And there's the problem: in the problem list data.tables column 2 or 3 is
numeric instead of integer.
> It does sound like rblindlist should be issuing a warning or
> being more helpful at least, anyway.
> Hm. It seems I put it in but commented it out :
> if (TYPEOF(thiscol) != TYPEOF(target)) {
> thiscol = PROTECT(coerceVector(thiscol, TYPEOF(target)));
> coerced = TRUE;
> // TO DO: options(datatable.pedantic=TRUE) to issue this warning :
> // warning("Column %d of item %d is type '%s', inconsistent with
> column %d of item %d's type
>
> ('%s')",j+1,i+1,type2char(TYPEOF(thiscol)),j+1,first+1,type2char(TYPEOF(target)));
> }
> Likely that coerce is creating the NA. Types are taken from the first
> item of L. If a column there is 'numeric' then in a later item L it's
> character, that'll give rise to an NA.
> Thinking about it, it can probably coerce the target to cope with the
> later item ...
> dtlist <- lapply(dtlist, function(x) x[, land_area :=
as.numeric(land_area)][, water_area := as.numeric(water_area)])
> dt <- rbindlist(dtlist)
> dt[, lapply(.SD, function(x) sum(is.na(x))), .SDcols=c("land_area",
"water_area")]
land_area water_area
1: 0 0
And it's fixed.
Thanks,
Patrick
On Fri, Jan 4, 2013 at 4:52 AM, Matthew Dowle [via R] <
ml-node+s789695n4654623h37 at n4.nabble.com> wrote:
>
> Many thanks.
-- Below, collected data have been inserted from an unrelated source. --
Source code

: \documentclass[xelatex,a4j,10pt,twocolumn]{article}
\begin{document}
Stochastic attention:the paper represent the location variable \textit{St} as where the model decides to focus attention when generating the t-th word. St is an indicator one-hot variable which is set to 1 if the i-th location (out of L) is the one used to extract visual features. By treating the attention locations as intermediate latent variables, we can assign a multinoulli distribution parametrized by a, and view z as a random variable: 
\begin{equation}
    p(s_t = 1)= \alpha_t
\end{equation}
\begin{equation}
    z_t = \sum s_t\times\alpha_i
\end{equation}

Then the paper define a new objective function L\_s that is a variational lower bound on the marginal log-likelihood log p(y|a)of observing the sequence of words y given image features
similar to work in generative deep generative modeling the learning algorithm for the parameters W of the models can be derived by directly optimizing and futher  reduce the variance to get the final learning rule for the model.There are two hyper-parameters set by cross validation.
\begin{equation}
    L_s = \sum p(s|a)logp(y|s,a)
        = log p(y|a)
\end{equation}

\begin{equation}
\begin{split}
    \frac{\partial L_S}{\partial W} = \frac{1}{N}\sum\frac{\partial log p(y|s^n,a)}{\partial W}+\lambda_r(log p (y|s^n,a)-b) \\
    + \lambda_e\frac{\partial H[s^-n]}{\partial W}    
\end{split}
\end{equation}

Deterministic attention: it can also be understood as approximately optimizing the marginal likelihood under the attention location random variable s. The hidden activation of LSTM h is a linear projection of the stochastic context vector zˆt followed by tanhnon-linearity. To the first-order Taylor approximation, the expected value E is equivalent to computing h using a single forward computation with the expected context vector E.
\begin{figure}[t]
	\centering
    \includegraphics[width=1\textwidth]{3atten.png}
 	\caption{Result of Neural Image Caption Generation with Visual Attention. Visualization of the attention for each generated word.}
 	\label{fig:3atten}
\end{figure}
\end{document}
I'll take a look. If you can find a way to narrow
> down the problem then it might be quicker to resolve. Does it
> happen with the first 2 items passed to rblindlist, the first
> 10, which one causes the NA? If each item is chopped to the
> first 2 rows, does it still happen?
>
> Also if the list of data.table/data.frame passed to rbindlist
> is called L, and rbindlist(L) returns an NA column, does
> lapply(L, sapply, class) reveal any type differences?
>
> It does sound like rblindlist should be issuing a warning or
> being more helpful at least, anyway.
>
> Hm. It seems I put it in but commented it out :
>
> if (TYPEOF(thiscol) != TYPEOF(target)) {
> thiscol = PROTECT(coerceVector(thiscol, TYPEOF(target)));
> coerced = TRUE;
> // TO DO: options(datatable.pedantic=TRUE) to issue this warning :
> // warning("Column %d of item %d is type '%s', inconsistent with
> column %d of item %d's type
> ('%s')",j+1,i+1,type2char(TYPEOF(thiscol)),j+1,first+1,type2char(TYPEOF(target)));
>
> }
>
> Likely that coerce is creating the NA. Types are taken from the first
> item of L. If a column there is 'numeric' then in a later item L it's
> character, that'll give rise to an NA.
>
> Thinking about it, it can probably coerce the target to cope with the
> later item ...
>
>
> On 03.01.2013 20:30, patricknic wrote:
>
> > Apologies, I forgot to switch the directories in the code. Corrected
> > on
> > nabble and below.
> >
> >
> >
> >
> > # Directories
> > tempwd <- tempdir()
> > setwd(tempwd)
> >
> > # Packages
> > library(dataframe)
> > library(data.table)
> > library(foreign)
> >
> > # Get blocks and coordinates
> > state.fips <- as.character(c(paste0(0, c(1:2, 4:6, 8:9)), 10:13,
> > 15:42,
> > 44:51, 53:56))
> > tmpf <- tempfile(fileext=".zip")
> > dtlist <- lapply(state.fips, function(fips) {
> > cat("State", fips, ":\t")
> > nm <- paste0("tl_2011_", fips, "_tabblock")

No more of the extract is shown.